Although the two structural-break tests provide contradictory findings, both tests indicate that structural breaks exist in the rate of capital gain from the sale of houses. No common significant structural breaks exist that characterise all rate of capital gains series, but the estimated breaks roughly cluster around two periods: the recession of the early 1990s and the first half of the current decade, which experiences low interest rate policies of the FED, the housing bubble and significant sub-prime lending activity.

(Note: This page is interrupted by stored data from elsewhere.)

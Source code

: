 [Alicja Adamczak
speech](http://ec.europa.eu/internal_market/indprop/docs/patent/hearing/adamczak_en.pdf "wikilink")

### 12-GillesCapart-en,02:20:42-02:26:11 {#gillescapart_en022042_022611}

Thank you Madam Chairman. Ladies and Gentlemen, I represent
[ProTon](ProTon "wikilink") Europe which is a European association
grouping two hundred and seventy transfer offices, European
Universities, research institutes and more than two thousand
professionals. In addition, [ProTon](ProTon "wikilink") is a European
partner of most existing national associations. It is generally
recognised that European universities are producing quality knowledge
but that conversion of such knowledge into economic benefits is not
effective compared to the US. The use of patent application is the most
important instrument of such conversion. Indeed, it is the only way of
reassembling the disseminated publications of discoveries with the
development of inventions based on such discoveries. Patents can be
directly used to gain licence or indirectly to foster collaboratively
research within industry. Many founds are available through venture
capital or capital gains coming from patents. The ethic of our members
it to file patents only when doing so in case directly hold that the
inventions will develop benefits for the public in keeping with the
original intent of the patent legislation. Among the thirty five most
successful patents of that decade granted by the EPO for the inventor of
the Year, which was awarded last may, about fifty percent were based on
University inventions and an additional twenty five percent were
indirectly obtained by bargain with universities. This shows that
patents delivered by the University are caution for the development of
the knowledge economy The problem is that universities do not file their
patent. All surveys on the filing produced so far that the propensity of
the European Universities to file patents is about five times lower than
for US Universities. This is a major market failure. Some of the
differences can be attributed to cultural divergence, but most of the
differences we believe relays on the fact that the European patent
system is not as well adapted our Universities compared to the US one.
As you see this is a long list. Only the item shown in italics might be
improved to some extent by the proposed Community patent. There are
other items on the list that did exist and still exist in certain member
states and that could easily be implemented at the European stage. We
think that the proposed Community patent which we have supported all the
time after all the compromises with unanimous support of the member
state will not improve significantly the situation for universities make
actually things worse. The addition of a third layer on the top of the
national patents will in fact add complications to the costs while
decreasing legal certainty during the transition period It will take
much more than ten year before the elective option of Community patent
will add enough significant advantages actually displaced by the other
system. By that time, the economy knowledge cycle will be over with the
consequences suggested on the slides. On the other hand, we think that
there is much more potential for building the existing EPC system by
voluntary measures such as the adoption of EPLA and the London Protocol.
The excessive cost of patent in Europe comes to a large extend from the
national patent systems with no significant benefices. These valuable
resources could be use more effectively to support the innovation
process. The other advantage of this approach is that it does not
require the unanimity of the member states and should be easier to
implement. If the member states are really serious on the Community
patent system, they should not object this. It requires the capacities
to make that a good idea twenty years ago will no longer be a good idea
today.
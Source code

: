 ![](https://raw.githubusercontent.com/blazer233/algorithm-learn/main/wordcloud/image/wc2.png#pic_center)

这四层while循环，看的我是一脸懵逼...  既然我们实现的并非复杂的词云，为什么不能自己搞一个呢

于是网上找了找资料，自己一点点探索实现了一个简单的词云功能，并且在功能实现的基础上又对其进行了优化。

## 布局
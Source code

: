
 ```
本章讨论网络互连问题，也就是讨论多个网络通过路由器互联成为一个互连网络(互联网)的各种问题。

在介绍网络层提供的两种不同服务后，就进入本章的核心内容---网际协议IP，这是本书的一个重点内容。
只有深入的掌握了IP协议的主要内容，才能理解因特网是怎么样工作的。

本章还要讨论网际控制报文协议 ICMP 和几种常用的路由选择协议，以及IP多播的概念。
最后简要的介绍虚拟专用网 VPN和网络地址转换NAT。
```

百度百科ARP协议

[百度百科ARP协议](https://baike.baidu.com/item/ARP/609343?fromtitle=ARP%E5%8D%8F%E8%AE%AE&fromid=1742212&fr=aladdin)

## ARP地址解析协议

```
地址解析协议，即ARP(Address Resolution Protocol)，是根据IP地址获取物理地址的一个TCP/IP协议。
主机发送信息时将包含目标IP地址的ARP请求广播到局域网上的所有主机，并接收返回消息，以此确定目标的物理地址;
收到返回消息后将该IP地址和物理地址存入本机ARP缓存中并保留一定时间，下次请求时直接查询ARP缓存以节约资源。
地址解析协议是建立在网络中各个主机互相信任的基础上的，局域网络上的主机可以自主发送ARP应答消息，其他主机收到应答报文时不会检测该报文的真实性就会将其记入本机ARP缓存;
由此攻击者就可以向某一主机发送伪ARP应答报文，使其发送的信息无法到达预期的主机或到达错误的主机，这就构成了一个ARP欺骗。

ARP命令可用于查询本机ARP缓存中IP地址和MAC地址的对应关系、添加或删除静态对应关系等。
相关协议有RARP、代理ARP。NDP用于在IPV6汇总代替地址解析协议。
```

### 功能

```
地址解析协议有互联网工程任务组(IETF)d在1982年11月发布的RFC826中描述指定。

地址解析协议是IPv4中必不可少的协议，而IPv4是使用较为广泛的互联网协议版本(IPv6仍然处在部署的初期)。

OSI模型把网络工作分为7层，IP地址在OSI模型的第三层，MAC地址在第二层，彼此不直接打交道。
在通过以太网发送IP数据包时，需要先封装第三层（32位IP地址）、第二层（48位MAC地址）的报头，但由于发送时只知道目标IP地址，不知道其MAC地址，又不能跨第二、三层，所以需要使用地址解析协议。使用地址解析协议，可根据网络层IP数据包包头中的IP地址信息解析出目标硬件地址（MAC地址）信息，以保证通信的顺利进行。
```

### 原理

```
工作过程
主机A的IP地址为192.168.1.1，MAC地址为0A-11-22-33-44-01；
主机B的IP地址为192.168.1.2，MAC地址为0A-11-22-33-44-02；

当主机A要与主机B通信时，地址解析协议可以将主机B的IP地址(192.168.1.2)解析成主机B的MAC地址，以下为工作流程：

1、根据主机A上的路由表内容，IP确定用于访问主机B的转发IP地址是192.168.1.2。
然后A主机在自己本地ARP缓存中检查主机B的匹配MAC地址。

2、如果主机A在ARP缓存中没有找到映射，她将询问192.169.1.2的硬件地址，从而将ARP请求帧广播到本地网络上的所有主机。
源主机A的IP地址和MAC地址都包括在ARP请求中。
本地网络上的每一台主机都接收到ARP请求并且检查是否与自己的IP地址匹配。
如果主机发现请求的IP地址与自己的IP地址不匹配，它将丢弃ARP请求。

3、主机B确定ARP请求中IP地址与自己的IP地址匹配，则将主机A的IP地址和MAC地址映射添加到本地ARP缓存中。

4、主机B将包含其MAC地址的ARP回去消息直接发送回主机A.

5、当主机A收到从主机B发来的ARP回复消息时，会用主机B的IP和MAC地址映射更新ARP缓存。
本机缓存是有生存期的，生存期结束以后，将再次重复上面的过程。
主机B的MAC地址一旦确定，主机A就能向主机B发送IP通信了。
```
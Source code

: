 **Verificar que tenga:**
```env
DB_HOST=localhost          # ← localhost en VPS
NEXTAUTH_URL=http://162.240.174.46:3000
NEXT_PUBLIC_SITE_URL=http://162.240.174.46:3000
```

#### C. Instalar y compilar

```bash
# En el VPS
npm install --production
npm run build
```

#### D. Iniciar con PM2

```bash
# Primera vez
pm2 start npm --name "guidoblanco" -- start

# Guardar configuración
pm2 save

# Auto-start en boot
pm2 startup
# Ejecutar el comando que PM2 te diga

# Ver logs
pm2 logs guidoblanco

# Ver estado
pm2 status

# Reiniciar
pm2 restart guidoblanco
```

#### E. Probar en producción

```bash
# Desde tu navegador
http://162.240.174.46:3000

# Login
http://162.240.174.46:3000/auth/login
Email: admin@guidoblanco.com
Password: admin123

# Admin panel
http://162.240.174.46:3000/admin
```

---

The tests used offer further insights about the ‘ripple effect’. Following Meen (1999) and Cook (2003, 2005a, 2005b), we examine the ratio of the S&P/Case–Shiller 10 metropolitan price indices to a national house price index (Composite10). The Lumsdaine–Papell test fails to reject the null of a unit root in for all 10 series of price ratios. Conversely, the Lee–Strazicich test finds broken-trend stationarity for two of the ten series (Boston and New York), while the KSS tests finds non-linear stationarity for five of the ten series (Boston, Denver, Miami, New York and San Diego). These findings provide partial evidence that rejects the notion of segmentation of the US housing market and confirms the findings of previous research (for example, MacDonald and Taylor, 1993), which indicate that house price changes in the east and west coast metropolitan areas exert a significant influence on house price changes in the rest of the US.